Alabama County Files Largest Ever Chapter 9 Municipal Bankruptcy: Is This A Trend?

By Scott D. Fink, Esq.

Last week, Jefferson County, Alabama filed for bankruptcy relief under Chapter 9 of the Bankruptcy Code as case number 11-5736 in the Northern District of Alabama.   This represents the 12th municipal entity to file a Chapter 9 Bankruptcy this year, following on the heels of a recent Chapter 9 filing by the City of Harrisburg, Pennsylvania last month.[1]    Based on the total amount of debt scheduled, this case represents the largest municipal Bankruptcy filing in U.S. history[2] , rivaling the bankruptcy filed by Orange County, California (case number 94-22272 filed in the Central District of California on December 6, 1994).    Debts related to Jefferson County’s sewer system, alone, exceed $3.1 billion.  According to the County’s bankruptcy counsel, Kenneth Klee, the filing came as a result of the inability of the County and its creditors to reach a deal to restructure the County’s debt, despite negotiations over the past several months.   Jefferson County had previously defaulted on bonds, which were used to refinance the county’s sewer system.  “There was an impasse reached,”  Klee stated to Bloomberg News in an interview last week.  “None of the creditors — zero– signed up to the deal that we have been negotiating for six weeks.”
 
By seeking Chapter 9 relief, the County may now have the ability to restructure and renegotiate its debt obligations over creditors’ objections.  In addition, Chapter 9 gives the County the option of assuming or rejecting executory contracts, which potentially encompass a whole range of potential obligations, including ongoing service contracts, vendor agreements and perhaps even existing agreements with public employee unions.

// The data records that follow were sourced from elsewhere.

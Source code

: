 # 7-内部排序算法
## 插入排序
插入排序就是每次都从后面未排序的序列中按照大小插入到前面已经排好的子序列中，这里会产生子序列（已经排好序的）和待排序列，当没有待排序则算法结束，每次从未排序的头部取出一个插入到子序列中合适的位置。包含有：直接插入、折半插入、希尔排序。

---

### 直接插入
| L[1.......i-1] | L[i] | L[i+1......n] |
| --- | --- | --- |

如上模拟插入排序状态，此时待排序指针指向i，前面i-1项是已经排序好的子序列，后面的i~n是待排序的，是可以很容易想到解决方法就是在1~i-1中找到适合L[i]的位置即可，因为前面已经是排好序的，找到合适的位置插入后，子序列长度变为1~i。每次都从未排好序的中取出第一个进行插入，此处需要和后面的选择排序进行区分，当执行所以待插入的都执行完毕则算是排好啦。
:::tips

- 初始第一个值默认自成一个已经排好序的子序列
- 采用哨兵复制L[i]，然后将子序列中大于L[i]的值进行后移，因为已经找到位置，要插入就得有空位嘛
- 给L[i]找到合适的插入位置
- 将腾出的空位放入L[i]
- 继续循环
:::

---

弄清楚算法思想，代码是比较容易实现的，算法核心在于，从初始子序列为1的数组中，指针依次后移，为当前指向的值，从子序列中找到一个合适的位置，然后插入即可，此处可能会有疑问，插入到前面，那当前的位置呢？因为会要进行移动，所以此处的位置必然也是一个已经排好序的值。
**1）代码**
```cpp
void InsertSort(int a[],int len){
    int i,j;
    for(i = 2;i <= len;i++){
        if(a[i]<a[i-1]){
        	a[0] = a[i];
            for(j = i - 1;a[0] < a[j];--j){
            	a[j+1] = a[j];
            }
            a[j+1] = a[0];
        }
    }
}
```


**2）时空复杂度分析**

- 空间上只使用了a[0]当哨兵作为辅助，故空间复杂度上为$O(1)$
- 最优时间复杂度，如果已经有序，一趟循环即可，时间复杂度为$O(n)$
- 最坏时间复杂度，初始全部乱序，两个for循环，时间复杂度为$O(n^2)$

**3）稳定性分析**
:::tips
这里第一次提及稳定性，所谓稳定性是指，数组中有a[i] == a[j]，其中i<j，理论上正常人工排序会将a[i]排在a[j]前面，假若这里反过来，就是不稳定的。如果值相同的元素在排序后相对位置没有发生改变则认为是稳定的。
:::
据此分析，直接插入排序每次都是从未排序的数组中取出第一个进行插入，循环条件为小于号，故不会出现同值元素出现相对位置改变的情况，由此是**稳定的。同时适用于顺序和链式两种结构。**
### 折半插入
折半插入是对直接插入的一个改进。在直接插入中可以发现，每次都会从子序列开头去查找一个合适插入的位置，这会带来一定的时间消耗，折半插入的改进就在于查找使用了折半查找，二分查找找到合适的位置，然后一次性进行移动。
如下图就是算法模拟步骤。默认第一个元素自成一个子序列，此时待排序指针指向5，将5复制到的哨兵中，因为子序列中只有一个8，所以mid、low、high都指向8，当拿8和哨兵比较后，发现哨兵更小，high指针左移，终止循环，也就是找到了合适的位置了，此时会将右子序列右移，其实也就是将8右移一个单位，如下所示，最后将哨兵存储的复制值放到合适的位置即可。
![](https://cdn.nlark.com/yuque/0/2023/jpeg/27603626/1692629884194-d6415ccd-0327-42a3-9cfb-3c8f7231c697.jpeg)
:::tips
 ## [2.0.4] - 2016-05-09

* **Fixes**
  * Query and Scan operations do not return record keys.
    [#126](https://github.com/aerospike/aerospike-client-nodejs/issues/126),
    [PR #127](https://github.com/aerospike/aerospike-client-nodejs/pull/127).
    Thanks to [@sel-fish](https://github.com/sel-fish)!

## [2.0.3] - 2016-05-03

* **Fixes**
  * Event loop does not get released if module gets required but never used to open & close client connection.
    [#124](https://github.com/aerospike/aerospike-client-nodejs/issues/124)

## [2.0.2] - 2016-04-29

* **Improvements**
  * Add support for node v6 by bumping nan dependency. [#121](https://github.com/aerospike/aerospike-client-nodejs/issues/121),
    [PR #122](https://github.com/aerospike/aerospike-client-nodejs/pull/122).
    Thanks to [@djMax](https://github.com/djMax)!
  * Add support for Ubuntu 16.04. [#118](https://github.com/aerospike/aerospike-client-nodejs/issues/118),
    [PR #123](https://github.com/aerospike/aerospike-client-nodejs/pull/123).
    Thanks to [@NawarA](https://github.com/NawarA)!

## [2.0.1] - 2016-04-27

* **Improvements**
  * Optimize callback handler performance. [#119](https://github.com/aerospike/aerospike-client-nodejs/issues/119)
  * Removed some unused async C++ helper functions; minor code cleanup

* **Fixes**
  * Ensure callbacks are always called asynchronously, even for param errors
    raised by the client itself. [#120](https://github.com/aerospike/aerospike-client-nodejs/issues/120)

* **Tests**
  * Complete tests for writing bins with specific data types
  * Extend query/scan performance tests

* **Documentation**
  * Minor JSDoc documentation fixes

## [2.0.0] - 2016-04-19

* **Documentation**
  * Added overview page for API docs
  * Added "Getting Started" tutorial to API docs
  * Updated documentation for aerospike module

Many other municipalities around the country will be watching this case closely, as they are faced with their own budget shortfalls, resulting from cuts in state and federal funding, as well as ever-increasing obligations for retirement benefits and health insurance for their workers and retirees.  Whether the decision to utilize Chapter 9 for debt relief becomes a trend or a cautionary tale remains to be seen.  We will continue to monitor the case as it progresses and will provide further updates as events warrant.

If you have any questions on this matter, please contact Mr. Scott Fink, Esq. Scott is an associate in the Bankruptcy Practice of Weltman, Weinberg & Reis Co., LPA located in the Brooklyn Heights office. He can be reached at 216.739.5644 and .

[1] Bloomberg News, November 9, 2011
[2] Id.

City of Harrisburg, PA files for Chapter 9 Municipal Bankruptcy Relief

While still in its early stages, the City of Harrisburg, PA’s recent Chapter 9 Bankruptcy filing represents a rare move by a municipality to seek the protection of the Bankruptcy Code.  The City Council authorized the filing of the Chapter 9 case, while the mayor and other city officials opposed, and continue to oppose, the move.  Chapter 9 is designed to provide a municipality with “breathing room” from its creditors’ collection efforts, which will then enable the municipality to formulate a plan of debt adjustment acceptable to a majority of its creditors.  A municipality in Chapter 9 has the ability to adjust debts and other obligations, with a plan of debt adjustment ultimately resulting in the unpaid claims of creditors being reduced and/or extended or restructured, including those unpaid pre-petition claims of a utility or other creditor.
 
Utilities do not have the same rights to adequate assurance of payment in Chapter 9 as they do in Chapter 11.  In Chapter 11, a debtor must provide a form of adequate assurance of payment that is satisfactory to the utility and is limited to a very small list of options (cash deposit, letter of credit, surety bond, certificate of deposit, prepayment or any other form that is mutually agreed upon by the parties).  However, in Chapter 9, the form of adequate assurance is not limited and may include granting of an administrative priority claim.  Further, the requirement that the offer of adequate assurance be “satisfactory to the utility” is not included in Chapter 9.  In addition, Chapter 9 gives the municipality the option of assuming or rejecting executory contracts.  Such contracts could include a whole range of potential obligations, from ongoing service contracts to vendor agreements and, possibly, collective bargaining agreements with its public employee unions.
 
Weltman, Weinberg & Reis Co., LPA will continue to monitor this case and provide additional updates as events dictate.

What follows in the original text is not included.